# Is it important to heat frames before extraction?



## TheFuzz (Apr 15, 2019)

I have a 12 frame honey spinning extractor. Usually, I go to my bees, and take honey frames back home with me, put the frames in a heating room, then put the warmed frames in the spinner. I then have sticky frames on hand at home.

I want to take my 12 frame honey extractor with me, and set it up in a room next to the beehives. I won't have my heating room if I do this. The advantage is, I don't need to take the sticky frames back home with me, as soon as they're spinned, I can put them back in the beehive.

I'm fine with potentially not extracting as much honey, because I'll be giving it all back to the bees anyway. I'm concerned though, is it possible for me to have lower quality honey by doing it this way? I ask because, I'm under the impression that different components of honey is more inclined to go hard and not spin out easier, whereas some components are more likely to become a liquid (fructose?) and are more likely to pour out.

If it is important to heat the honey frames before extraction, could I make some sort of portable frame heater? I'm thinking of getting some bee boxs, a bottom and a lid, and stack them up with a heating light globe inside the boxs, perhaps attached to the lid. I could put the honey frames inside, and the light globe could heat it up. Could this be worth setting up?


----------



## Arnie (Jan 30, 2014)

Take the extractor to the bees. You'll be fine. No need to heat the frames. Just don't wait until cold weather. 
Honey does not separate into its component parts at room temperature.


----------



## Fivej (Apr 4, 2016)

Hi Fuzz. I am a little unclear about "I'm fine with potentially not extracting as much honey, because I'll be giving it all back to the bees anyway". I assume you are not actually giving all the extracted honey back to the bees and by "all the honey" you mean the honey on the wet frames correct?
How far away is your apiary from your home? If close enough, you could always set the wet frames outside and let them (or neighborhood bees) find them and clean them up. Sounds like a hassle to move a 12 frame extractor to the apiary, set up a room, deal with electric, the weather etc. I would also be very concerned about extracting right next to the apiary. You will have thousands of bees trying to get at the honey and potentially inviting robbing. Heating may not be necessary, but you get more honey faster. J


----------



## Brub58 (Jan 11, 2017)

What you are proposing is illegal where TheFuzz lives.


----------



## JWPalmer (May 1, 2017)

Brub58 said:


> What you are proposing is illegal where TheFuzz lives.

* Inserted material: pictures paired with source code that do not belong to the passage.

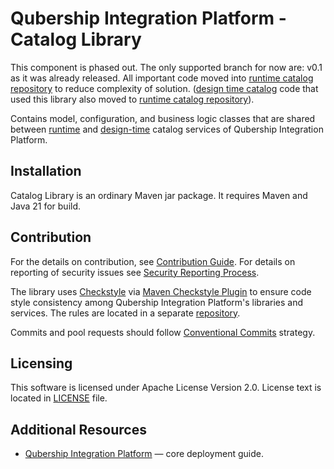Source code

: # Qubership Integration Platform - Catalog Library

This component is phased out. The only supported branch for now are: v0.1 as it was already released.
All important code moved into [runtime catalog repository](https://github.com/Netcracker/qubership-integration-runtime-catalog) to reduce complexity of solution. ([design time catalog](https://github.com/Netcracker/qubership-integration-designtime-catalog) code that used this library also moved to [runtime catalog repository](https://github.com/Netcracker/qubership-integration-runtime-catalog)).

Contains model, configuration, and business logic classes that are shared between [runtime](https://github.com/Netcracker/qubership-integration-runtime-catalog) and [design-time](https://github.com/Netcracker/qubership-integration-designtime-catalog) catalog services of Qubership Integration Platform.

## Installation

Catalog Library is an ordinary Maven jar package. It requires Maven and Java 21 for build.

## Contribution

For the details on contribution, see [Contribution Guide](CONTRIBUTING.md). For details on reporting of security issues see [Security Reporting Process](SECURITY.md).

The library uses [Checkstyle](https://checkstyle.org/) via [Maven Checkstyle Plugin](https://maven.apache.org/plugins/maven-checkstyle-plugin/) to ensure code style consistency among Qubership Integration Platform's libraries and services. The rules are located in a separate [repository](https://github.com/Netcracker/qubership-integration-checkstyle).

Commits and pool requests should follow [Conventional Commits](https://www.conventionalcommits.org/en/v1.0.0/) strategy.

## Licensing

This software is licensed under Apache License Version 2.0. License text is located in [LICENSE](LICENSE) file.

## Additional Resources

- [Qubership Integration Platform](https://github.com/Netcracker/qubership-integration-platform) — сore deployment guide.
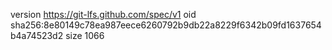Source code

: version https://git-lfs.github.com/spec/v1
oid sha256:8e80149c78ea987eece6260792b9db22a8229f6342b09fd1637654b4a74523d2
size 1066
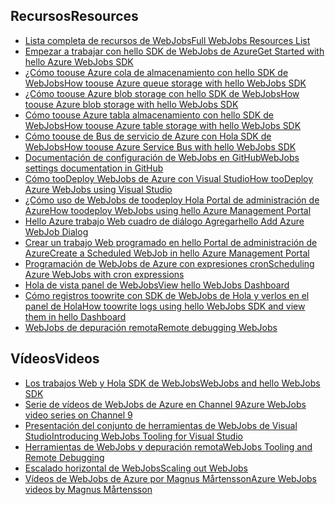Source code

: 
## <a name="resources"></a><span data-ttu-id="9a68d-101">Recursos</span><span class="sxs-lookup"><span data-stu-id="9a68d-101">Resources</span></span>
* [<span data-ttu-id="9a68d-102">Lista completa de recursos de WebJobs</span><span class="sxs-lookup"><span data-stu-id="9a68d-102">Full WebJobs Resources List</span></span>](../articles/app-service-web/websites-webjobs-resources.md)
* [<span data-ttu-id="9a68d-103">Empezar a trabajar con hello SDK de WebJobs de Azure</span><span class="sxs-lookup"><span data-stu-id="9a68d-103">Get Started with hello Azure WebJobs SDK</span></span>](../articles/app-service-web/websites-dotnet-webjobs-sdk-get-started.md)
* [<span data-ttu-id="9a68d-104">¿Cómo toouse Azure cola de almacenamiento con hello SDK de WebJobs</span><span class="sxs-lookup"><span data-stu-id="9a68d-104">How toouse Azure queue storage with hello WebJobs SDK</span></span>](../articles/app-service-web/websites-dotnet-webjobs-sdk-storage-queues-how-to.md)
* [<span data-ttu-id="9a68d-105">¿Cómo toouse Azure blob storage con hello SDK de WebJobs</span><span class="sxs-lookup"><span data-stu-id="9a68d-105">How toouse Azure blob storage with hello WebJobs SDK</span></span>](../articles/app-service-web/websites-dotnet-webjobs-sdk-storage-blobs-how-to.md)
* [<span data-ttu-id="9a68d-106">Cómo toouse Azure tabla almacenamiento con hello SDK de WebJobs</span><span class="sxs-lookup"><span data-stu-id="9a68d-106">How toouse Azure table storage with hello WebJobs SDK</span></span>](../articles/app-service-web/websites-dotnet-webjobs-sdk-storage-tables-how-to.md)
* [<span data-ttu-id="9a68d-107">Cómo toouse de Bus de servicio de Azure con Hola SDK de WebJobs</span><span class="sxs-lookup"><span data-stu-id="9a68d-107">How toouse Azure Service Bus with hello WebJobs SDK</span></span>](../articles/app-service-web/websites-dotnet-webjobs-sdk-service-bus.md)
* [<span data-ttu-id="9a68d-108">Documentación de configuración de WebJobs en GitHub</span><span class="sxs-lookup"><span data-stu-id="9a68d-108">WebJobs settings documentation in GitHub</span></span>](https://github.com/projectkudu/kudu/wiki/Web-jobs)
* [<span data-ttu-id="9a68d-109">Cómo tooDeploy WebJobs de Azure con Visual Studio</span><span class="sxs-lookup"><span data-stu-id="9a68d-109">How tooDeploy Azure WebJobs using Visual Studio</span></span>](../articles/app-service-web/websites-dotnet-deploy-webjobs.md)
* [<span data-ttu-id="9a68d-110">¿Cómo uso de WebJobs de toodeploy Hola Portal de administración de Azure</span><span class="sxs-lookup"><span data-stu-id="9a68d-110">How toodeploy WebJobs using hello Azure Management Portal</span></span>](../articles/app-service-web/web-sites-create-web-jobs.md)
* [<span data-ttu-id="9a68d-111">Hello Azure trabajo Web cuadro de diálogo Agregar</span><span class="sxs-lookup"><span data-stu-id="9a68d-111">hello Add Azure WebJob Dialog</span></span>](../articles/app-service-web/websites-dotnet-deploy-webjobs.md#configure)
* [<span data-ttu-id="9a68d-112">Crear un trabajo Web programado en hello Portal de administración de Azure</span><span class="sxs-lookup"><span data-stu-id="9a68d-112">Create a Scheduled WebJob in hello Azure Management Portal</span></span>](../articles/app-service-web/web-sites-create-web-jobs.md#CreateScheduled)
* [<span data-ttu-id="9a68d-113">Programación de WebJobs de Azure con expresiones cron</span><span class="sxs-lookup"><span data-stu-id="9a68d-113">Scheduling Azure WebJobs with cron expressions</span></span>](http://blog.amitapple.com/post/2015/06/scheduling-azure-webjobs/)
* [<span data-ttu-id="9a68d-114">Hola de vista panel de WebJobs</span><span class="sxs-lookup"><span data-stu-id="9a68d-114">View hello WebJobs Dashboard</span></span>](../articles/app-service-web/websites-dotnet-webjobs-sdk-get-started.md#view-the-webjobs-sdk-dashboard)
* [<span data-ttu-id="9a68d-115">Cómo registros toowrite con SDK de WebJobs de Hola y verlos en el panel de Hola</span><span class="sxs-lookup"><span data-stu-id="9a68d-115">How toowrite logs using hello WebJobs SDK and view them in hello Dashboard</span></span>](../articles/app-service-web/websites-dotnet-webjobs-sdk-storage-queues-how-to.md#logs)
* [<span data-ttu-id="9a68d-116">WebJobs de depuración remota</span><span class="sxs-lookup"><span data-stu-id="9a68d-116">Remote debugging WebJobs</span></span>](../articles/app-service-web/web-sites-dotnet-troubleshoot-visual-studio.md#remotedebugwj)

## <a name="videos"></a><span data-ttu-id="9a68d-117">Vídeos</span><span class="sxs-lookup"><span data-stu-id="9a68d-117">Videos</span></span>
* [<span data-ttu-id="9a68d-118">Los trabajos Web y Hola SDK de WebJobs</span><span class="sxs-lookup"><span data-stu-id="9a68d-118">WebJobs and hello WebJobs SDK</span></span>](http://channel9.msdn.com/Shows/Cloud+Cover/Episode-153-WebJobs-with-Pranav-Rastogi?utm_source=dlvr.it&utm_medium=twitter)
* [<span data-ttu-id="9a68d-119">Serie de vídeos de WebJobs de Azure en Channel 9</span><span class="sxs-lookup"><span data-stu-id="9a68d-119">Azure WebJobs video series on Channel 9</span></span>](http://channel9.msdn.com/Tags/azurefridaywebjobs)
* [<span data-ttu-id="9a68d-120">Presentación del conjunto de herramientas de WebJobs de Visual Studio</span><span class="sxs-lookup"><span data-stu-id="9a68d-120">Introducing WebJobs Tooling for Visual Studio</span></span>](http://channel9.msdn.com/Shows/Web+Camps+TV/Introducing-WebJobs-Tooling-for-Visual-Studio-with-Brady-Gaster)
* [<span data-ttu-id="9a68d-121">Herramientas de WebJobs y depuración remota</span><span class="sxs-lookup"><span data-stu-id="9a68d-121">WebJobs Tooling and Remote Debugging</span></span>](http://channel9.msdn.com/Shows/Web+Camps+TV/WebJobs-GA-Series-Episode-1-WebJobs-Tooling-with-Brady-Gaster)
* [<span data-ttu-id="9a68d-122">Escalado horizontal de WebJobs</span><span class="sxs-lookup"><span data-stu-id="9a68d-122">Scaling out WebJobs</span></span>](http://channel9.msdn.com/Shows/Azure-Friday/Azure-WebJobs-105-Scaling-out-Web-Jobs)
* [<span data-ttu-id="9a68d-123">Vídeos de WebJobs de Azure por Magnus Mårtensson</span><span class="sxs-lookup"><span data-stu-id="9a68d-123">Azure WebJobs videos by Magnus Mårtensson</span></span>](https://www.youtube.com/playlist?list=PLqp1ZOYYUSd81yEzMYLTw8cz91wx_LU9r)

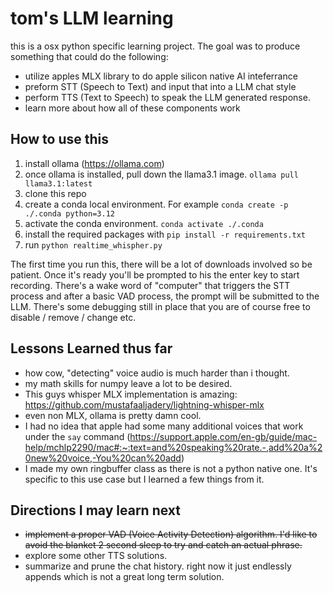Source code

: tom's LLM learning
==================

this is a osx python specific learning project.  The goal was to produce something that could do the following:
* utilize apples MLX library to do apple silicon native AI inteferrance 
* preform STT (Speech to Text) and input that into a LLM chat style
* perform TTS (Text to Speech) to speak the LLM generated response.
* learn more about how all of these components work


How to use this
-----------------

1. install ollama (https://ollama.com)
1. once ollama is installed, pull down the llama3.1 image.  `ollama pull llama3.1:latest`
2. clone this repo
3. create a conda local environment.  For example `conda create -p ./.conda python=3.12` 
4. activate the conda environment.  `conda activate ./.conda`
5. install the required packages with `pip install -r requirements.txt`
6. run `python realtime_whispher.py`

The first time you run this, there will be a lot of downloads involved so be patient.  Once it's ready you'll
be prompted to his the enter key to start recording.  There's a wake word of "computer" that triggers the STT process and 
after a basic VAD process, the prompt will be submitted to the LLM.  There's some debugging still in
place that you are of course free to disable / remove / change etc.

Lessons Learned thus far
----------------------------
* how cow, "detecting" voice audio is much harder than i thought.
* my math skills for numpy leave a lot to be desired.  
* This guys whisper MLX implementation is amazing: https://github.com/mustafaaljadery/lightning-whisper-mlx
* even non MLX, ollama is pretty damn cool.
* I had no idea that apple had some many additional voices that work under the `say` command (https://support.apple.com/en-gb/guide/mac-help/mchlp2290/mac#:~:text=and%20speaking%20rate.-,add%20a%20new%20voice,-You%20can%20add)
* I made my own ringbuffer class as there is not a python native one.  It's specific to this use case but I learned a few things from it.

Directions I may learn next
--------------------------
* ~~implement a proper VAD (Voice Activity Detection) algorithm.  I'd like to avoid the blanket 2 second sleep to try and catch an actual phrase.~~
* explore some other TTS solutions.
* summarize and prune the chat history.  right now it just endlessly appends which is not a great long term solution.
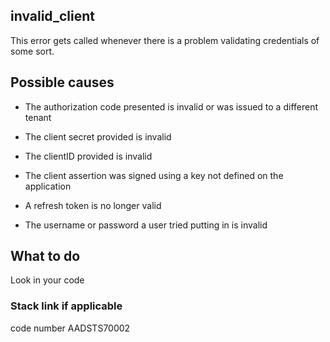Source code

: ## invalid_client
This error gets called whenever there is a problem validating credentials of some sort.


## Possible causes 

* The authorization code presented is invalid or was issued to a different tenant

* The client secret provided is invalid

* The clientID provided is invalid

* The client assertion was signed using a key not defined on the application

* A refresh token is no longer valid

* The username or password a user tried putting in is invalid


## What to do

Look in your code 


### Stack link if applicable 

code number AADSTS70002
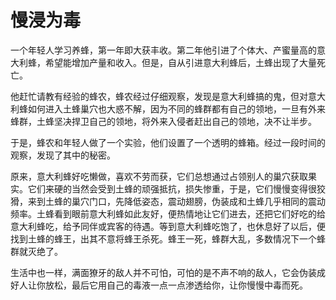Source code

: # 慢浸为毒

一个年轻人学习养蜂，第一年即大获丰收。第二年他引进了个体大、产蜜量高的意大利蜂，希望能增加产量和收入。但是，自从引进意大利蜂后，土蜂出现了大量死亡。 

他赶忙请教有经验的蜂农，蜂农经过仔细观察，发现是意大利蜂搞的鬼，但对意大利蜂如何进入土蜂巢穴也大惑不解，因为不同的蜂群都有自己的领地，一旦有外来蜂群，土蜂坚决捍卫自己的领地，将外来入侵者赶出自己的领地，决不让半步。 

于是，蜂农和年轻人做了一个实验，他们设置了一个透明的蜂箱。经过一段时间的观察，发现了其中的秘密。 

原来，意大利蜂好吃懒做，喜欢不劳而获，它们总想通过占领别人的巢穴获取果实。它们来硬的当然会受到土蜂的顽强抵抗，损失惨重，于是，它们慢慢变得很狡猾，来到土蜂的巢穴门口，先降低姿态，震动翅膀，伪装成和土蜂几乎相同的震动频率。土蜂看到眼前意大利蜂如此友好，便热情地让它们进去，还把它们好吃的给意大利蜂吃，给予同伴或宾客的待遇。等到意大利蜂吃饱了，也休息好了以后，便找到土蜂的蜂王，出其不意将蜂王杀死。蜂王一死，蜂群大乱，多数情况下一个蜂群就灭绝了。 

生活中也一样，满面獠牙的敌人并不可怕，可怕的是不声不响的敌人，它会伪装成好人让你放松，最后它用自己的毒液一点一点渗透给你，让你慢慢中毒而死。
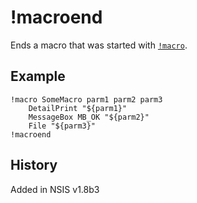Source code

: # !macroend

Ends a macro that was started with [`!macro`][1].

## Example

    !macro SomeMacro parm1 parm2 parm3
        DetailPrint "${parm1}"
        MessageBox MB_OK "${parm2}"
        File "${parm3}"
    !macroend

## History

Added in NSIS v1.8b3

[1]: !macro.md
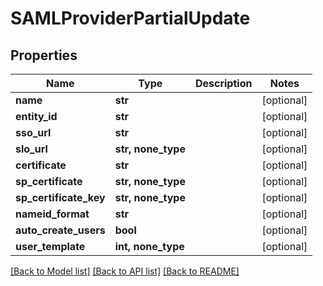 # SAMLProviderPartialUpdate


## Properties

Name | Type | Description | Notes
------------ | ------------- | ------------- | -------------
**name** | **str** |  | [optional] 
**entity_id** | **str** |  | [optional] 
**sso_url** | **str** |  | [optional] 
**slo_url** | **str, none_type** |  | [optional] 
**certificate** | **str** |  | [optional] 
**sp_certificate** | **str, none_type** |  | [optional] 
**sp_certificate_key** | **str, none_type** |  | [optional] 
**nameid_format** | **str** |  | [optional] 
**auto_create_users** | **bool** |  | [optional] 
**user_template** | **int, none_type** |  | [optional] 

[[Back to Model list]](../#documentation-for-models) [[Back to API list]](../#documentation-for-api-endpoints) [[Back to README]](../)


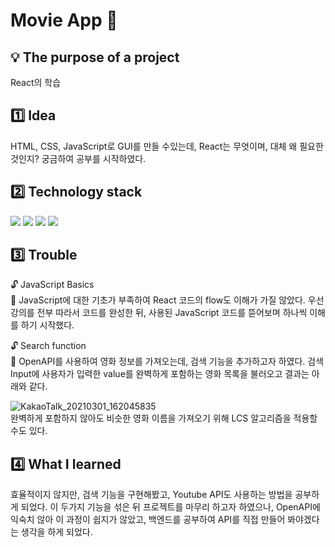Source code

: # Movie App :movie_camera:
## :bulb: The purpose of a project
  React의 학습
  
## :one: Idea
  HTML, CSS, JavaScript로 GUI를 만들 수있는데, React는 무엇이며, 대체 왜 필요한 것인지? 궁금하여 공부를 시작하였다.  
##  :two: Technology stack
  <img src="https://img.shields.io/badge/HTML5-E34F26?style=flat&logo=HTML5&logoColor=white"/> <img src="https://img.shields.io/badge/CSS-1572B6?style=flat&logo=CSS3&logoColor=white"/> <img src="https://img.shields.io/badge/JavaScript-F7DF1E?style=flat&logo=JavaScript&logoColor=white"/> <img src="https://img.shields.io/badge/React-61DAFB?style=flat&logo=React&logoColor=white"/> 
##  :three: Trouble
  :unlock: JavaScript Basics     
  :key: JavaScript에 대한 기초가 부족하여 React 코드의 flow도 이해가 가질 않았다. 우선 강의를 전부 따라서 코드를 완성한 뒤, 사용된 JavaScript 코드를 뜯어보며 하나씩 이해를 하기 시작했다.  
    
  :unlock: Search function   
  :key: OpenAPI를 사용하여 영화 정보를 가져오는데, 검색 기능을 추가하고자 하였다. 검색 Input에 사용자가 입력한 value를 완벽하게 포함하는 영화 목록을 불러오고 결과는 아래와 같다.  
    
  ![KakaoTalk_20210301_162045835](https://user-images.githubusercontent.com/76645095/161973496-5c0d35a6-900b-4b31-8348-2c2cd467cba8.png)  
  완벽하게 포함하지 않아도 비슷한 영화 이름을 가져오기 위해 LCS 알고리즘을 적용할 수도 있다.  
##  :four: What I learned
  효율적이지 않지만, 검색 기능을 구현해봤고, Youtube API도 사용하는 방법을 공부하게 되었다. 이 두가지 기능을 섞은 뒤 프로젝트를 마무리 하고자 하였으나, OpenAPI에 익숙치 않아 이 과정이 쉽지가 않았고, 백엔드를 공부하여 API를 직접 만들어 봐야겠다는 생각을 하게 되었다.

I assume you are referring to allowing the neighborhood bees to clean up the frames? Probably not a good idea here in the States or anywhere else either. Wet supers should be put back on your hives for cleanup. A few folks like to make sure they go back on the same hives. I have noticed that when putting the supers back on a hive, the comb is left in better shape than when they are left out and a robbing frenzy ensues.


----------



## Fivej (Apr 4, 2016)

Not illegal here, but not the best practice for sure. OP didn't say how far the apiary is from his heating room, so it could be his bees or neighborhood bees cleaning the frames JW. I put my wet frames back on the hives but I am considering leaving them out because they keep filling them instead of cleaning them. This is in the fall during goldenrod. I tried an empty super underneath the wet frames, but that didn't help. J


----------



## Robert Holcombe (Oct 10, 2019)

Fuzz, Solar heating? I assume no electrics but propane also? I heat a room to 80-90F and use a dehumidifier as I extract in cooler fall weather. It gets my frames really dry, so to speak.


----------



## JWPalmer (May 1, 2017)

You mean those pesky bees keeping filling your supers with nectar? The horror of it all! I wish we had a fall flow so I did not have to feed so much.
As far as heating though, my 9 frame extractor gets the frames pretty dry without additional heat. I typically extract between mid June and the 4th of July here in Richmond. OAT is 85-95°, kitchen is about 75°. Isn't it like 100°F in Oz about now?


----------